British Airways has announced that it has been a victim of a hacker attack that has revealed the personal and financial details of its customers.
According to known details and what appears to be a pretty fast and reasonable reaction, mostly due to the fact that GDPR has come into effect, hackers managed to gather details from the British Airways website and app for two weeks.
According to British Airways, the stolen details did not contain travel or passport details, but the company is advising its customer to both cancel their cards or at least contact the bank and change the BA.com passwords.
The report suggests that over 380,000 transactions were affected over the period of 16 days, which is quite a number but not that surprising considering that we are looking at the British Airways.
“From 22:58 BST August 21 2018 until 21:45 BST September 5 2018 inclusive, the personal and financial details of customers making or changing bookings on our website and app were compromised. The breach has been resolved and our website is working normally. We have notified the police and relevant authorities,” said the note on the British Airways website.
Alex Cruz, CEO of British Airways has apologized to the customers and the company is doing everything it can to fix the problem, including compensating customers that were financially affected by this attack.

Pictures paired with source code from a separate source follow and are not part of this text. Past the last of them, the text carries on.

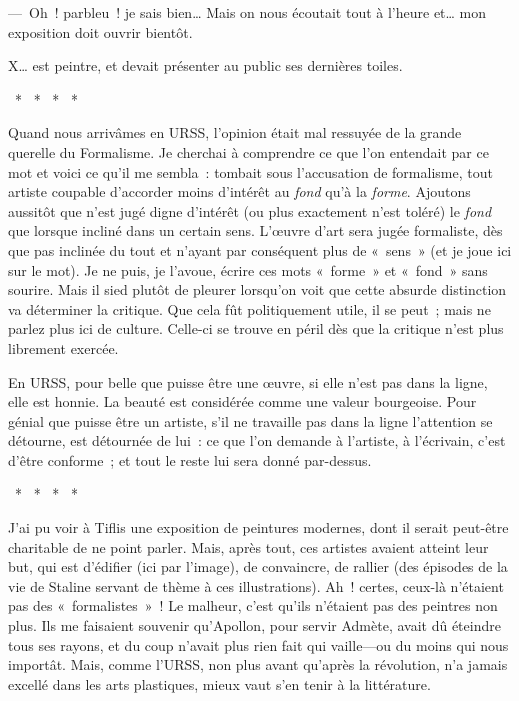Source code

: \documentclass[french,twoside]{book} %
\begin{document}
— Oh ! parbleu ! je sais bien… Mais on nous écoutait tout à l’heure et… mon exposition doit ouvrir bientôt.\par
X… est peintre, et devait présenter au public ses dernières toiles.\par
{\centering \noindent *  *  *  *  *\par}
\noindent Quand nous arrivâmes en URSS, l’opinion était mal ressuyée de la grande querelle du Formalisme. Je cherchai à comprendre ce que l’on entendait par ce mot et voici ce qu’il me sembla : tombait sous l’accusation de formalisme, tout artiste coupable d’accorder moins d’intérêt au \emph{fond} qu’à la \emph{forme}. Ajoutons aussitôt que n’est jugé digne d’intérêt (ou plus exactement n’est toléré) le \emph{fond} que lorsque incliné dans un certain sens. L’œuvre d’art sera jugée formaliste, dès que pas inclinée du tout et n’ayant par conséquent plus de « sens » (et je joue ici sur le mot). Je ne puis, je l’avoue, écrire ces mots « forme » et « fond » sans sourire. Mais il sied plutôt de pleurer lorsqu’on voit que cette absurde distinction va déterminer la critique. Que cela fût politiquement utile, il se peut ; mais ne parlez plus ici de culture. Celle-ci se trouve en péril dès que la critique n’est plus librement exercée.\par
En URSS, pour belle que puisse être une œuvre, si elle n’est pas dans la ligne, elle est honnie. La beauté est considérée comme une valeur bourgeoise. Pour génial que puisse être un artiste, s’il ne travaille pas dans la ligne l’attention se détourne, est détournée de lui : ce que l’on demande à l’artiste, à l’écrivain, c’est d’être conforme ; et tout le reste lui sera donné par-dessus.\par
{\centering \noindent *  *  *  *  *\par}
\noindent J’ai pu voir à Tiflis une exposition de peintures modernes, dont il serait peut-être charitable de ne point parler. Mais, après tout, ces artistes avaient atteint leur but, qui est d’édifier (ici par l’image), de convaincre, de rallier (des épisodes de la vie de Staline servant de thème à ces illustrations). Ah ! certes, ceux-là n’étaient pas des « formalistes » ! Le malheur, c’est qu’ils n’étaient pas des peintres non plus. Ils me faisaient souvenir qu’Apollon, pour servir Admète, avait dû éteindre tous ses rayons, et du coup n’avait plus rien fait qui vaille—ou du moins qui nous importât. Mais, comme l’URSS, non plus avant qu’après la révolution, n’a jamais excellé dans les arts plastiques, mieux vaut s’en tenir à la littérature.\par
\end{document}
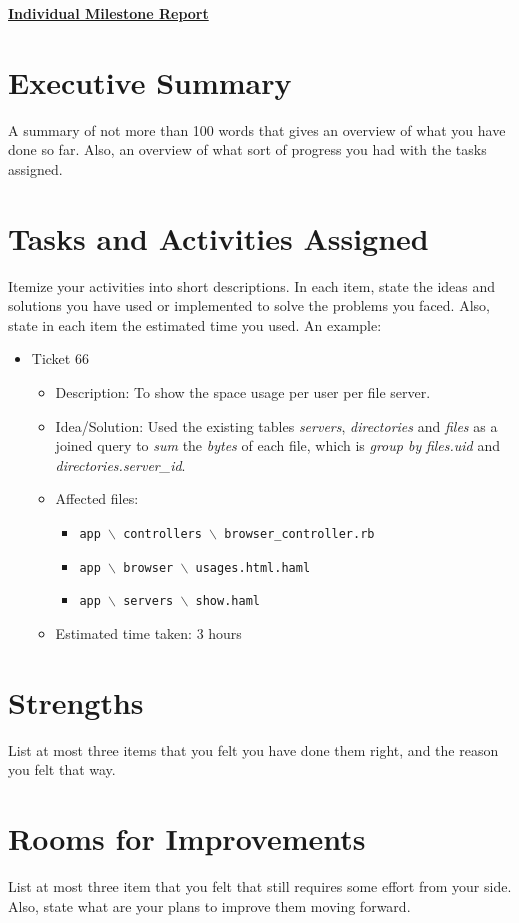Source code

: \documentclass{article}
\begin{document}
\pagestyle{headings}

\begin{center}
{\LARGE\textbf{\underline{{Individual Milestone Report}}}}
\end{center}

\section*{Executive Summary}

A summary of not more than 100 words that gives an overview of what you have done so far. Also, an overview of what sort of progress you had with the tasks assigned. 

\section*{Tasks and Activities Assigned}

Itemize your activities into short descriptions. In each item, state the ideas and solutions you have used or implemented to solve the problems you faced. Also, state in each item the estimated time you used. An example:

\begin{itemize}
	\item Ticket 66
		\begin{itemize}
			\item Description: To show the space usage per user per file server.
			\item Idea/Solution: Used the existing tables \textsl{servers}, \textsl{directories} and \textsl{files} as a joined query to \textsl{sum} the \textsl{bytes} of each file, which is \textsl{group by} \textsl{files.uid} and \textsl{directories.server\_id}. 
			\item Affected files: 
				\begin{itemize}
					\item \tt{app $\backslash$ controllers $\backslash$ browser\_controller.rb}
					\item \tt{app $\backslash$ browser $\backslash$ usages.html.haml}
					\item \tt{app $\backslash$ servers $\backslash$ show.haml}
				\end{itemize}
			\item Estimated time taken: 3 hours
		\end{itemize}
\end{itemize}

\section*{Strengths}

List at most three items that you felt you have done them right, and the reason you felt that way. 

\section*{Rooms for Improvements}

List at most three item that you felt that still requires some effort from your side. Also, state what are your plans to improve them moving forward. 
\end{document}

“We are 100% committed to compensate them, period. We are committed to working with any customer who may have been financially affected by this attack, and we will compensate them for any financial hardship that they may have suffered,” Alex Cruz noted in an interview with BBC.
“We’re extremely sorry. I know that it is causing concern to some of our customers, particularly those customers that made transactions over BA.com and app. We discovered that something had happened but we didn’t know what it was [on Wednesday evening]. So overnight, teams were trying to figure out the extent of the attack,” he added.
Unfortunately, there are no details on how hackers managed to bypass security on British Airways’s website and app, and there are no details on how the company managed to catch up to it after 16 days, but some reports suggest that it actually didn’t and was notified by a partner.
This is the biggest breach since GDPR has gotten into effect, and the company now has to show that it did everything it can to ensure that such breach will not happen again but still it could be hit by a big fine, which can be up to 4 percent of global revenue, which could add up to £489 million.
The breach is currently under investigation from both the Information Commissioner’s Office, as well as the UK’s National Crime Agency and the National Cyber Security Centre.